_PROVIDED RECORDS_
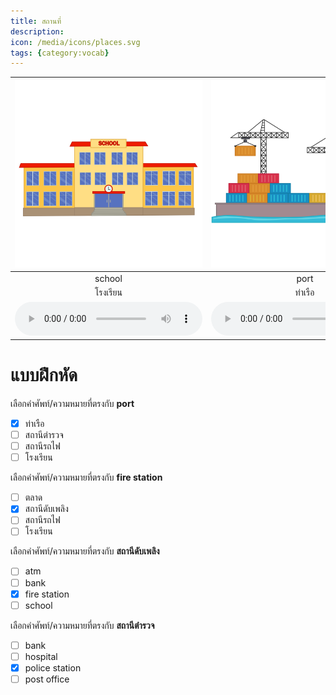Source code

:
 ```yaml
---
title: สถานที่
description: 
icon: /media/icons/places.svg
tags: {category:vocab}
---
```


<div class="carrousel">


|![](/media/img/places/school.svg)|![](/media/img/places/port.svg)|![](/media/img/places/market.svg)|![](/media/img/places/museum.svg)|![](/media/img/places/airport.svg)|![](/media/img/places/atm.svg)|![](/media/img/places/police&#x20;station.svg)|![](/media/img/places/train&#x20;station.svg)|![](/media/img/places/fire&#x20;station.svg)|![](/media/img/places/post&#x20;office.svg)|![](/media/img/places/hospital.svg)|![](/media/img/places/bank.svg)|
| :----: | :----: | :----: | :----: | :----: | :----: | :----: | :----: | :----: | :----: | :----: | :----: |
|school|port|market|museum|airport|atm|police&#x20;station|train&#x20;station|fire&#x20;station|post&#x20;office|hospital|bank|
|โรงเรียน|ท่าเรือ|ตลาด|พิพิธภัณฑ์|สนามบิน|เอทีเอ็ม|สถานีตํารวจ|สถานีรถไฟ|สถานีดับเพลิง|ที่ทำการไปรษณีย์|โรงพยาบาล|ธนาคาร|
|![](/media/audio/school.mp3)|![](/media/audio/port.mp3)|![](/media/audio/market.mp3)|![](/media/audio/museum.mp3)|![](/media/audio/airport.mp3)|![](/media/audio/atm.mp3)|![](/media/audio/police&#x20;station.mp3)|![](/media/audio/train&#x20;station.mp3)|![](/media/audio/fire&#x20;station.mp3)|![](/media/audio/post&#x20;office.mp3)|![](/media/audio/hospital.mp3)|![](/media/audio/bank.mp3)|

</div>



# แบบฝึกหัด


 เลือกคำศัพท์/ความหมายที่ตรงกับ **port**
 - [x] ท่าเรือ
 - [ ] สถานีตํารวจ
 - [ ] สถานีรถไฟ
 - [ ] โรงเรียน

 เลือกคำศัพท์/ความหมายที่ตรงกับ **fire&#x20;station**
 - [ ] ตลาด
 - [x] สถานีดับเพลิง
 - [ ] สถานีรถไฟ
 - [ ] โรงเรียน

 เลือกคำศัพท์/ความหมายที่ตรงกับ **สถานีดับเพลิง**
 - [ ] atm
 - [ ] bank
 - [x] fire&#x20;station
 - [ ] school

 เลือกคำศัพท์/ความหมายที่ตรงกับ **สถานีตํารวจ**
 - [ ] bank
 - [ ] hospital
 - [x] police&#x20;station
 - [ ] post&#x20;office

_REQUIREMENT_
Apart from the pictures, all of the data should be repeated exactly.

_FINISHED TASK_
Source code

:
 ```yaml
---
title: สถานที่
description: 
icon: /media/icons/places.svg
tags: {category:vocab}
---
```


<div class="carrousel">


|![](/media/img/places/school.svg)|![](/media/img/places/port.svg)|![](/media/img/places/market.svg)|![](/media/img/places/museum.svg)|![](/media/img/places/airport.svg)|![](/media/img/places/atm.svg)|![](/media/img/places/police&#x20;station.svg)|![](/media/img/places/train&#x20;station.svg)|![](/media/img/places/fire&#x20;station.svg)|![](/media/img/places/post&#x20;office.svg)|![](/media/img/places/hospital.svg)|![](/media/img/places/bank.svg)|
| :----: | :----: | :----: | :----: | :----: | :----: | :----: | :----: | :----: | :----: | :----: | :----: |
|school|port|market|museum|airport|atm|police&#x20;station|train&#x20;station|fire&#x20;station|post&#x20;office|hospital|bank|
|โรงเรียน|ท่าเรือ|ตลาด|พิพิธภัณฑ์|สนามบิน|เอทีเอ็ม|สถานีตํารวจ|สถานีรถไฟ|สถานีดับเพลิง|ที่ทำการไปรษณีย์|โรงพยาบาล|ธนาคาร|
|![](/media/audio/school.mp3)|![](/media/audio/port.mp3)|![](/media/audio/market.mp3)|![](/media/audio/museum.mp3)|![](/media/audio/airport.mp3)|![](/media/audio/atm.mp3)|![](/media/audio/police&#x20;station.mp3)|![](/media/audio/train&#x20;station.mp3)|![](/media/audio/fire&#x20;station.mp3)|![](/media/audio/post&#x20;office.mp3)|![](/media/audio/hospital.mp3)|![](/media/audio/bank.mp3)|

</div>



# แบบฝึกหัด


 เลือกคำศัพท์/ความหมายที่ตรงกับ **port**
 - [x] ท่าเรือ
 - [ ] สถานีตํารวจ
 - [ ] สถานีรถไฟ
 - [ ] โรงเรียน

 เลือกคำศัพท์/ความหมายที่ตรงกับ **fire&#x20;station**
 - [ ] ตลาด
 - [x] สถานีดับเพลิง
 - [ ] สถานีรถไฟ
 - [ ] โรงเรียน

 เลือกคำศัพท์/ความหมายที่ตรงกับ **สถานีดับเพลิง**
 - [ ] atm
 - [ ] bank
 - [x] fire&#x20;station
 - [ ] school

 เลือกคำศัพท์/ความหมายที่ตรงกับ **สถานีตํารวจ**
 - [ ] bank
 - [ ] hospital
 - [x] police&#x20;station
 - [ ] post&#x20;office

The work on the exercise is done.